#### RECORD EXTRACTS:
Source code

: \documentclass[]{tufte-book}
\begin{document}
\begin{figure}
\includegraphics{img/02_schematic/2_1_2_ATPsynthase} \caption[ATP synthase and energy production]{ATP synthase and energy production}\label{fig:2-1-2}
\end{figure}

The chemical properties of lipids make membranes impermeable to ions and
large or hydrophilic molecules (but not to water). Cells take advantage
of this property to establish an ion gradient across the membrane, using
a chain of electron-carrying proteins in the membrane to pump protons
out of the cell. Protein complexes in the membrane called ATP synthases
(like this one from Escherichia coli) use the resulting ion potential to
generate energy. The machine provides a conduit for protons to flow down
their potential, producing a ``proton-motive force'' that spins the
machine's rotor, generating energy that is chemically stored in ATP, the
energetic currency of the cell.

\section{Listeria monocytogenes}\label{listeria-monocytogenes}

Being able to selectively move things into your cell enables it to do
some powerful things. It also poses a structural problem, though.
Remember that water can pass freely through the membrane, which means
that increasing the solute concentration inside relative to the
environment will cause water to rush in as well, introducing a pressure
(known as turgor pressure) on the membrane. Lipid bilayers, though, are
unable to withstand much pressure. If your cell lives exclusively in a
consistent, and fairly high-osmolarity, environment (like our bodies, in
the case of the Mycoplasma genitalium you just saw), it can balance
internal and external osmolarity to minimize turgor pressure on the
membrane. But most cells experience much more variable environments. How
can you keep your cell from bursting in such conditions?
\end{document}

#### WHAT YOU ARE ASKED TO DO:
Copy all lines of the records that have the string "your" in them.

#### OUTPUT OF THE EXERCISE:
Being able to selectively move things into your cell enables it to do
unable to withstand much pressure. If your cell lives exclusively in a
can you keep your cell from bursting in such conditions?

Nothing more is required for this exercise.